TASK STATEMENT:
Print the lines that start the entries and continue through the one holding "type annotations stubs module", please, exactly and with the pictures omitted.

(DATA UNDER STUDY)

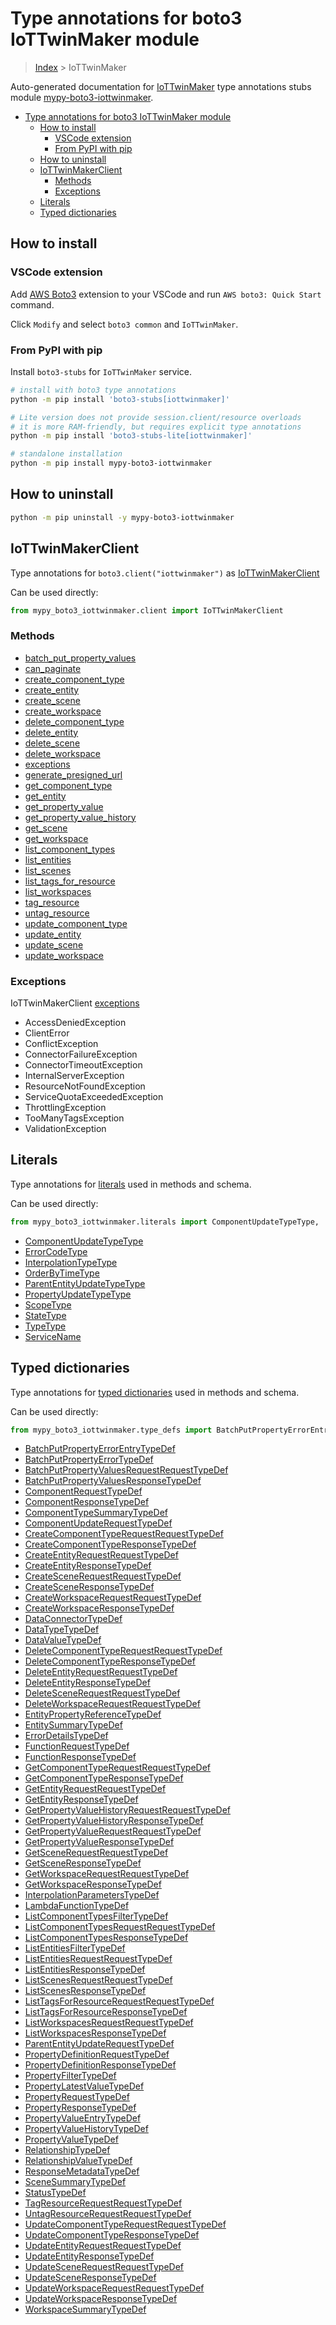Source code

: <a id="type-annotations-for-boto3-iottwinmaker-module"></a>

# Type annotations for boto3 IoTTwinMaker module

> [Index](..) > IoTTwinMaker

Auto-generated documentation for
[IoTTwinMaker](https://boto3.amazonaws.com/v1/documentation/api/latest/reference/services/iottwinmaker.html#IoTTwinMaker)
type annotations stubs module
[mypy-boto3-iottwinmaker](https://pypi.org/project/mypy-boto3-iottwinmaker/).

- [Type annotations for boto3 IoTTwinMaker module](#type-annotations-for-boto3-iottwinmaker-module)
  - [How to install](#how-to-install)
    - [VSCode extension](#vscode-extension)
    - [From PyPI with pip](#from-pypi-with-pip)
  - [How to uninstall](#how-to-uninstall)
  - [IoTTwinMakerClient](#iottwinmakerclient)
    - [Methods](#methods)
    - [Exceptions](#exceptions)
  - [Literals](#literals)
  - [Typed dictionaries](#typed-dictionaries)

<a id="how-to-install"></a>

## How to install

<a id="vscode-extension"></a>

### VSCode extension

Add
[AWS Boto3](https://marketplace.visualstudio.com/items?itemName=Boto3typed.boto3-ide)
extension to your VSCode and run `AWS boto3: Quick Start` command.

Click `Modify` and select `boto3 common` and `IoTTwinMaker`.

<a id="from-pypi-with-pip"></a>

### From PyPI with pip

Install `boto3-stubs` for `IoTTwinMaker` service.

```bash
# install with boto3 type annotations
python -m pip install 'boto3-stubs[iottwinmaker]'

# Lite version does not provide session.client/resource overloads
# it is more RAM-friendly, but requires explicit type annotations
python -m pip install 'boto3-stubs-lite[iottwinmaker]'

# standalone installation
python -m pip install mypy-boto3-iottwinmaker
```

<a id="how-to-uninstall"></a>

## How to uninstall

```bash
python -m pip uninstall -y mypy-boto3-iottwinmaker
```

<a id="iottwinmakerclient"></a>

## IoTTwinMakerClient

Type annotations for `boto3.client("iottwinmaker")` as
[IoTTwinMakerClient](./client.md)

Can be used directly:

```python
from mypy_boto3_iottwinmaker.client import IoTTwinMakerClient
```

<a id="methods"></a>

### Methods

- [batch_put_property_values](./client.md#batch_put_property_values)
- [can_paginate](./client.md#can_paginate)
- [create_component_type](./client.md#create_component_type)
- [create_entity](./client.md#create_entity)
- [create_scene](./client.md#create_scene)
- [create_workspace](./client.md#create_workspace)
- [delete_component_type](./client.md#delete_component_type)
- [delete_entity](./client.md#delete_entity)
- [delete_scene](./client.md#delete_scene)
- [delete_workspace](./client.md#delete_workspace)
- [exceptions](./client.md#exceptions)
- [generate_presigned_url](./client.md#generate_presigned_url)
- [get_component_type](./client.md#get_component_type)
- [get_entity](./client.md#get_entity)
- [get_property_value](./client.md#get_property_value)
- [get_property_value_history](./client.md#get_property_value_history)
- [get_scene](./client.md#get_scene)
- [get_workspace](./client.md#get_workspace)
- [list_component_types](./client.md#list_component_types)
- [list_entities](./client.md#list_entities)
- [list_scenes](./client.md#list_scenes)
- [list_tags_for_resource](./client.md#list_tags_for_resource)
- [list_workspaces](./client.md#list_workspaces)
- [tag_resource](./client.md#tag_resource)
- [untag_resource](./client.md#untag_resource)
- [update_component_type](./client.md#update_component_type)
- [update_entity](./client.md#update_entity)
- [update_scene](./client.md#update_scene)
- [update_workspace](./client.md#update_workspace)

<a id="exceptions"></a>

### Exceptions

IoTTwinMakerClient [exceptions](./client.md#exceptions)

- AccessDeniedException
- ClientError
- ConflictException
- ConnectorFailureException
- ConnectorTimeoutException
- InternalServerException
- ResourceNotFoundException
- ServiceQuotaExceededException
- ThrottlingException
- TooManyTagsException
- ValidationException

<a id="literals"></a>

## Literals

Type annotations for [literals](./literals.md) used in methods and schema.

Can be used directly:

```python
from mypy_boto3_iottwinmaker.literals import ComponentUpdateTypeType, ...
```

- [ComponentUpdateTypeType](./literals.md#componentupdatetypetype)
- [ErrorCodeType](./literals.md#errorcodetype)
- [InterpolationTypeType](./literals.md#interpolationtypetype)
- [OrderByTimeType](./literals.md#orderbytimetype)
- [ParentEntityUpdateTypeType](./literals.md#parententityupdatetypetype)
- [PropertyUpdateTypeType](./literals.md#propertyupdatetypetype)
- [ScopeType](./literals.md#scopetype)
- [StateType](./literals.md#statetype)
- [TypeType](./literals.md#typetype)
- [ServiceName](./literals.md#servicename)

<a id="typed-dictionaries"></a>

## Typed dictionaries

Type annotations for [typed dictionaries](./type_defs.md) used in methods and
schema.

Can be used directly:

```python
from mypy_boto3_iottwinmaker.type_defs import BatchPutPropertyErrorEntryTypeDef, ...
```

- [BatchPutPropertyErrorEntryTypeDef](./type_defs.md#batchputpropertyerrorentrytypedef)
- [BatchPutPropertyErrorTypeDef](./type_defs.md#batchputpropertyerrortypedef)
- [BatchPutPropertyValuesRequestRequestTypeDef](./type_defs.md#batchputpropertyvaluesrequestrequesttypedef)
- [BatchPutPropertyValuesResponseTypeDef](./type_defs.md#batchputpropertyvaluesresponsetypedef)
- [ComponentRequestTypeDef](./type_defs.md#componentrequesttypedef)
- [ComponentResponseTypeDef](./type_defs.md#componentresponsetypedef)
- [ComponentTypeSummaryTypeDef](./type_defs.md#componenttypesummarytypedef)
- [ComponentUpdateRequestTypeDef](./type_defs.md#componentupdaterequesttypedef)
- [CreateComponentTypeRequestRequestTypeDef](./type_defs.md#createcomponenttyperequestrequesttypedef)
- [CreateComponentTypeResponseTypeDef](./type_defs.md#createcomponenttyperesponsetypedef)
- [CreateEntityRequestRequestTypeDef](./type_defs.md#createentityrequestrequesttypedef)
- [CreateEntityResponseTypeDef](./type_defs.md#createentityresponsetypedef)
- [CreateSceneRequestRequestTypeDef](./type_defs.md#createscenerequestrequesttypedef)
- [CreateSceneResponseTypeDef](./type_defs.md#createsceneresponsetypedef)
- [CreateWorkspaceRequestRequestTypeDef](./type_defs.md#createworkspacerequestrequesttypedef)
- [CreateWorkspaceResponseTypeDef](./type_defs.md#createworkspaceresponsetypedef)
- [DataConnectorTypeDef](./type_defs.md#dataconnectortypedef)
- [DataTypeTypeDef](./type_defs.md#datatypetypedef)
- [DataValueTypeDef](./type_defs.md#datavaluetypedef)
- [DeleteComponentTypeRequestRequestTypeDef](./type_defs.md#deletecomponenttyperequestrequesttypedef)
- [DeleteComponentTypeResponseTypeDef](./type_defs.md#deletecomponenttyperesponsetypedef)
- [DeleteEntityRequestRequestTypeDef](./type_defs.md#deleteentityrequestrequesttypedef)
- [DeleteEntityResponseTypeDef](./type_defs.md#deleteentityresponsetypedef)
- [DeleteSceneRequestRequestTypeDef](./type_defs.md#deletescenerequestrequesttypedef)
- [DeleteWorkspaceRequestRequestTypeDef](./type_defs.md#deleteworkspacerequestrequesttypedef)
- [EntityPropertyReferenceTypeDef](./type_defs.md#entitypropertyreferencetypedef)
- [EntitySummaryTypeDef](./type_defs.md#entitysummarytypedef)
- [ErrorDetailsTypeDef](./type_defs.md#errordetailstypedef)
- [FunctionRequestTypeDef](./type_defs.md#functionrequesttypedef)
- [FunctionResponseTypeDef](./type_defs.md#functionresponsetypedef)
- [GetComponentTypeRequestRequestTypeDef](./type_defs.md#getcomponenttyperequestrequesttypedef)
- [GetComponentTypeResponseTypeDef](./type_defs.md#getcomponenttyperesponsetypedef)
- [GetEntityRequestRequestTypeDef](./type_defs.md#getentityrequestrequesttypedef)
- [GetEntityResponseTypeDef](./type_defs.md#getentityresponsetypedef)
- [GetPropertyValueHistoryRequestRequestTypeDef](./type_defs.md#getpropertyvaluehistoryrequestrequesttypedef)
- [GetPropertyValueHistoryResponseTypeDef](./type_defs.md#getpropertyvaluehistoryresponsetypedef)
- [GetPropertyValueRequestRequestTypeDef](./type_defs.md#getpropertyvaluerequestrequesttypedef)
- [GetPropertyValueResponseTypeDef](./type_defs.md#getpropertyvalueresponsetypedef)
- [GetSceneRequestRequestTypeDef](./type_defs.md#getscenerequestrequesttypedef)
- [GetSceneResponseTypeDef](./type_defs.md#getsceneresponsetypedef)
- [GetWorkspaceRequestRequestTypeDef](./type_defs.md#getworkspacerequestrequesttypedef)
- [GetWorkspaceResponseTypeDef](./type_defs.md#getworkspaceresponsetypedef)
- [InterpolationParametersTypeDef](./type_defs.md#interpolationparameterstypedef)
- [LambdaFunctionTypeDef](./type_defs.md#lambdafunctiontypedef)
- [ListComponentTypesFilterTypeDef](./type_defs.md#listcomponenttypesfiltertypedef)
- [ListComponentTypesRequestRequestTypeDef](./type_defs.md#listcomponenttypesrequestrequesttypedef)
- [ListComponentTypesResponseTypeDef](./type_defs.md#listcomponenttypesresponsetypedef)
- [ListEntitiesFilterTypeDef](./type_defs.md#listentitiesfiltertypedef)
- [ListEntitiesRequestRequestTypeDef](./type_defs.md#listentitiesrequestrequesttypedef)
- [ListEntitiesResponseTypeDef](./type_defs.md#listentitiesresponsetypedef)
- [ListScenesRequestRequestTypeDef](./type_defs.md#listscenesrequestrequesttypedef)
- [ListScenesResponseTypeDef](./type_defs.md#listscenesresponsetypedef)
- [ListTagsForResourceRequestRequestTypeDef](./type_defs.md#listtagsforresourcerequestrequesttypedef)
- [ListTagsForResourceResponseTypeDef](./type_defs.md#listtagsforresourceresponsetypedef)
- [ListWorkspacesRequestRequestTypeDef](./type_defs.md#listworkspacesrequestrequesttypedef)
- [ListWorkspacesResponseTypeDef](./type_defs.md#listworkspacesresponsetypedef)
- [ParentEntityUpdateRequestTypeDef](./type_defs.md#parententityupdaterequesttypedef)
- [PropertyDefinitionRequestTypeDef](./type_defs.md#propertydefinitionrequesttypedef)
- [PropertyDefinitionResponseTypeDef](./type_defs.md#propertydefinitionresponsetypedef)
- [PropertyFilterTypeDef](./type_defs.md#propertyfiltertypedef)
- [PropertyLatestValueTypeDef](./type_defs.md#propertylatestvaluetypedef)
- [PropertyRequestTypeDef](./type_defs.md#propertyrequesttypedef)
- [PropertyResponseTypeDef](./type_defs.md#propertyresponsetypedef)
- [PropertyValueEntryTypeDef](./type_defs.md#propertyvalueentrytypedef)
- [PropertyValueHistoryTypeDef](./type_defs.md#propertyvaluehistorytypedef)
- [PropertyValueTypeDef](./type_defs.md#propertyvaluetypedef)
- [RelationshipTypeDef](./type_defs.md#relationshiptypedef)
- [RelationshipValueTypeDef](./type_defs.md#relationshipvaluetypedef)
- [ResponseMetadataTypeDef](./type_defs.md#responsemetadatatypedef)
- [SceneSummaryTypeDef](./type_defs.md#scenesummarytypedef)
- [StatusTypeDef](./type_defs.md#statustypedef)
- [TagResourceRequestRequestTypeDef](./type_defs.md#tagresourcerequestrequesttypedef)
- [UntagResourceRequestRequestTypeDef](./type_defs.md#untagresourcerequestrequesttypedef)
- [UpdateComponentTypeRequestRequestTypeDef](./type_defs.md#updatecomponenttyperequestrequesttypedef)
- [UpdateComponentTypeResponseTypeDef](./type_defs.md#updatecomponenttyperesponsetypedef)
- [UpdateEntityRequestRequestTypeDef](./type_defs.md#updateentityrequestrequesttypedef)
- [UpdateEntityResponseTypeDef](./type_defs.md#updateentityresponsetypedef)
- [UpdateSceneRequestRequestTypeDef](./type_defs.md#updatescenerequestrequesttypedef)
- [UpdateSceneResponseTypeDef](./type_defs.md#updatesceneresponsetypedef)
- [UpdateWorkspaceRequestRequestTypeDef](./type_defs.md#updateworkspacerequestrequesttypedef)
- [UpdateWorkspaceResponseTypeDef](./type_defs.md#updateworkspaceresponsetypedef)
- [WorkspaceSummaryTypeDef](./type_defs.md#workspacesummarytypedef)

(End DATA UNDER STUDY)

EXERCISE RESULT:
Source code

: <a id="type-annotations-for-boto3-iottwinmaker-module"></a>

# Type annotations for boto3 IoTTwinMaker module

> [Index](..) > IoTTwinMaker

Auto-generated documentation for
[IoTTwinMaker](https://boto3.amazonaws.com/v1/documentation/api/latest/reference/services/iottwinmaker.html#IoTTwinMaker)
type annotations stubs module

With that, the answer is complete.